共用方式為


搭配使用 Azure AI 服務與 Microsoft Fabric 中的 SynapseML

Azure AI 服務可協助開發人員和組織使用現成、預先建置且可自訂的 API 和模型,快速建立智慧型、最先進的市場就緒及負責任應用程式。 在本文中,您將使用 Azure AI 服務中可用的各種服務來執行工作,包括:文字分析、翻譯、文件智慧、視覺、影像搜尋、語音轉換文字和文字轉換語音、異常偵測,以及從 Web API 擷取資料。

Azure AI 服務的目標是協助開發人員建立可以看、聽、說、理解甚至推論的應用程式。 Azure AI 服務中的服務目錄可以分成五個主要支柱:視覺語音語言Web 搜尋決策

必要條件

準備您的系統

若要開始,請匯入必要的程式庫,並初始化 Spark 工作階段。

from pyspark.sql.functions import udf, col
from synapse.ml.io.http import HTTPTransformer, http_udf
from requests import Request
from pyspark.sql.functions import lit
from pyspark.ml import PipelineModel
from pyspark.sql.functions import col
import os
from pyspark.sql import SparkSession
from synapse.ml.core.platform import *

# Bootstrap Spark Session
spark = SparkSession.builder.getOrCreate()

匯入 Azure AI 服務程式庫,並將下列程式碼片段中的金鑰和位置取代為您的 Azure AI 服務金鑰和位置。

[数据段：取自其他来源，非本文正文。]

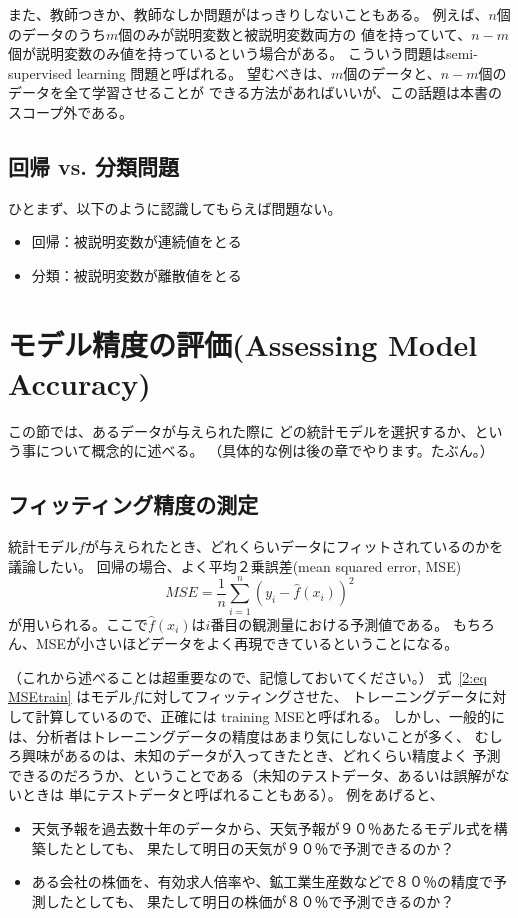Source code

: \documentclass{jsbook}
\begin{document}
また、教師つきか、教師なしか問題がはっきりしないこともある。
例えば、$n$個のデータのうち$m$個のみが説明変数と被説明変数両方の
値を持っていて、$n-m$個が説明変数のみ値を持っているという場合がある。
こういう問題はsemi-supervised learning 問題と呼ばれる。
望むべきは、$m$個のデータと、$n-m$個のデータを全て学習させることが
できる方法があればいいが、この話題は本書のスコープ外である。

\subsection{回帰 vs. 分類問題}
ひとまず、以下のように認識してもらえば問題ない。
\begin{itemize}
\item 回帰：被説明変数が連続値をとる
\item 分類：被説明変数が離散値をとる
\end{itemize}

\section{モデル精度の評価(Assessing Model Accuracy)}
この節では、あるデータが与えられた際に
どの統計モデルを選択するか、という事について概念的に述べる。
（具体的な例は後の章でやります。たぶん。）

\subsection{フィッティング精度の測定}
統計モデル$f$が与えられたとき、どれくらいデータにフィットされているのかを
議論したい。
回帰の場合、よく平均２乗誤差(mean squared error, MSE)
\begin{equation}
MSE = \frac{1}{n} \sum_{i=1}^n (y_i - \hat{f}(x_i))^2 \label{2:eq MSEtrain}
\end{equation}
が用いられる。ここで$\hat{f}(x_i)$は$i$番目の観測量における予測値である。
もちろん、MSEが小さいほどデータをよく再現できているということになる。

（これから述べることは超重要なので、記憶しておいてください。）
式~\eqref{2:eq MSEtrain} はモデル$f$に対してフィッティングさせた、
トレーニングデータに対して計算しているので、正確には
training MSEと呼ばれる。
しかし、一般的には、分析者はトレーニングデータの精度はあまり気にしないことが多く、
むしろ興味があるのは、未知のデータが入ってきたとき、どれくらい精度よく
予測できるのだろうか、ということである（未知のテストデータ、あるいは誤解がないときは
単にテストデータと呼ばれることもある）。
例をあげると、
\begin{itemize}
\item 天気予報を過去数十年のデータから、天気予報が９０％あたるモデル式を構築したとしても、
果たして明日の天気が９０％で予測できるのか？
\item ある会社の株価を、有効求人倍率や、鉱工業生産数などで８０％の精度で予測したとしても、
果たして明日の株価が８０％で予測できるのか？
\end{itemize}
\end{document}

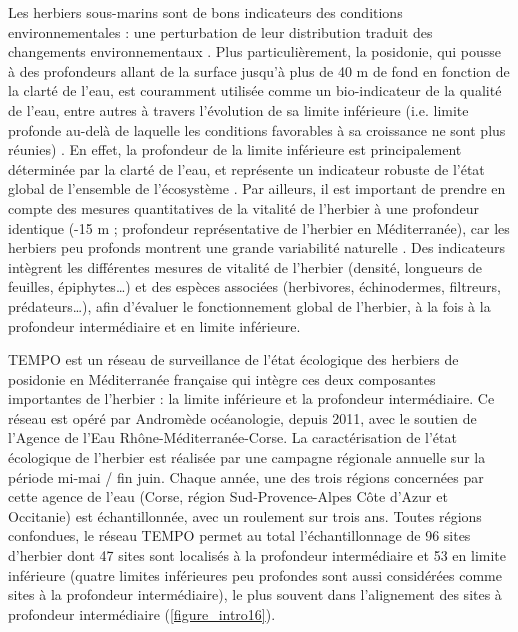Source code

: Les herbiers sous-marins sont de bons indicateurs des conditions environnementales : une perturbation de leur distribution traduit des changements environnementaux \citep{orth_global_2006}. Plus particulièrement, la posidonie, qui pousse à des profondeurs allant de la surface jusqu’à plus de 40 m de fond en fonction de la clarté de l’eau, est couramment utilisée comme un bio-indicateur de la qualité de l’eau, entre autres à travers l’évolution de sa limite inférieure (i.e. limite profonde au-delà de laquelle les conditions favorables à sa croissance ne sont plus réunies) \citep{boudouresque_regression_2009, ruiz_mediterranean_2009}. En effet, la profondeur de la limite inférieure est principalement déterminée par la clarté de l’eau, et représente un indicateur robuste de l’état global de l’ensemble de l’écosystème \citep{borum_european_2004}. Par ailleurs, il est important de prendre en compte des mesures quantitatives de la vitalité de l’herbier à une profondeur identique (-15 m ; profondeur représentative de l’herbier en Méditerranée), car les herbiers peu profonds montrent une grande variabilité naturelle \citep{marba_interannual_1997, balestri_spatial_2003}. Des indicateurs intègrent les différentes mesures de vitalité de l’herbier (densité, longueurs de feuilles, épiphytes…) et des espèces associées (herbivores, échinodermes, filtreurs, prédateurs…), afin d’évaluer le fonctionnement global de l’herbier, à la fois à la profondeur intermédiaire et en limite inférieure.

TEMPO est un réseau de surveillance de l’état écologique des herbiers de posidonie en Méditerranée française qui intègre ces deux composantes importantes de l’herbier : la limite inférieure et la profondeur intermédiaire. Ce réseau est opéré par Andromède océanologie, depuis 2011, avec le soutien de l’Agence de l’Eau Rhône-Méditerranée-Corse. La caractérisation de l’état écologique de l’herbier est réalisée par une campagne régionale annuelle sur la période mi-mai / fin juin. Chaque année, une des trois régions concernées par cette agence de l’eau (Corse, région Sud-Provence-Alpes Côte d’Azur et Occitanie) est échantillonnée, avec un roulement sur trois ans. Toutes régions confondues, le réseau TEMPO permet au total l’échantillonnage de 96 sites d’herbier dont 47 sites sont localisés à la profondeur intermédiaire et 53 en limite inférieure (quatre limites inférieures peu profondes sont aussi considérées comme sites à la profondeur intermédiaire), le plus souvent dans l’alignement des sites à profondeur intermédiaire (\autoref{figure_intro16}). 

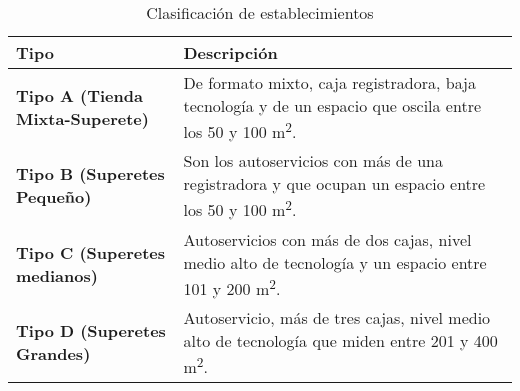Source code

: \newpage

\begin{table}[h]
\centering
\caption{Clasificación de establecimientos}
\label{tab:tipos}
\begin{tabular}{>{\bfseries}l p{10cm}}
\toprule
\textbf{Tipo} & \textbf{Descripción} \\
\midrule
Tipo A (Tienda Mixta-Superete) & De formato mixto, caja registradora, baja tecnología y de un espacio que oscila entre los 50 y 100 m\textsuperscript{2}. \\
\addlinespace
Tipo B (Superetes Pequeño) & Son los autoservicios con más de una registradora y que ocupan un espacio entre los 50 y 100 m\textsuperscript{2}. \\
\addlinespace
Tipo C (Superetes medianos) & Autoservicios con más de dos cajas, nivel medio alto de tecnología y un espacio entre 101 y 200 m\textsuperscript{2}. \\
\addlinespace
Tipo D (Superetes Grandes) & Autoservicio, más de tres cajas, nivel medio alto de tecnología que miden entre 201 y 400 m\textsuperscript{2}. \\
\bottomrule
\end{tabular}
\end{table}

from synapse.ml.cognitive import *

# A general Azure AI services key for Text Analytics, Vision and Document Intelligence (or use separate keys that belong to each service)
service_key = "<YOUR-KEY-VALUE>" # Replace <YOUR-KEY-VALUE> with your Azure AI service key, check prerequisites for more details
service_loc = "eastus"

# A Bing Search v7 subscription key
bing_search_key =  "<YOUR-KEY-VALUE>" # Replace <YOUR-KEY-VALUE> with your Bing v7 subscription key, check prerequisites for more details

# An Anomaly Detector subscription key
anomaly_key = <"YOUR-KEY-VALUE"> # Replace <YOUR-KEY-VALUE> with your anomaly service key, check prerequisites for more details
anomaly_loc = "westus2"

# A Translator subscription key
translator_key = "<YOUR-KEY-VALUE>" # Replace <YOUR-KEY-VALUE> with your translator service key, check prerequisites for more details
translator_loc = "eastus"

# An Azure search key
search_key = "<YOUR-KEY-VALUE>" # Replace <YOUR-KEY-VALUE> with your search key, check prerequisites for more details

對文字執行情感分析

文字分析服務提供數種演算法,可從文字中擷取智慧型深入解析。 例如,您可以使用該服務來尋找某些輸入文字的情緒。 服務會傳回介於 0.0 和 1.0 之間的分數,低分表示負面情緒,而高分表示正面情緒。

下列程式碼範例會傳回三個簡單句子的情緒。

# Create a dataframe that's tied to it's column names
df = spark.createDataFrame(
    [
        ("I am so happy today, its sunny!", "en-US"),
        ("I am frustrated by this rush hour traffic", "en-US"),
        ("The cognitive services on spark aint bad", "en-US"),
    ],
    ["text", "language"],
)

# Run the Text Analytics service with options
sentiment = (
    TextSentiment()
    .setTextCol("text")
    .setLocation(service_loc)
    .setSubscriptionKey(service_key)
    .setOutputCol("sentiment")
    .setErrorCol("error")
    .setLanguageCol("language")
)

# Show the results of your text query in a table format
display(
    sentiment.transform(df).select(
        "text", col("sentiment.document.sentiment").alias("sentiment")
    )
)

執行健康情況資料的文字分析

適用於健全狀況服務的文字分析會從非結構化文字擷取並標記相關醫學資訊,像是醫師筆記、出院摘要、臨床文件及電子健康記錄。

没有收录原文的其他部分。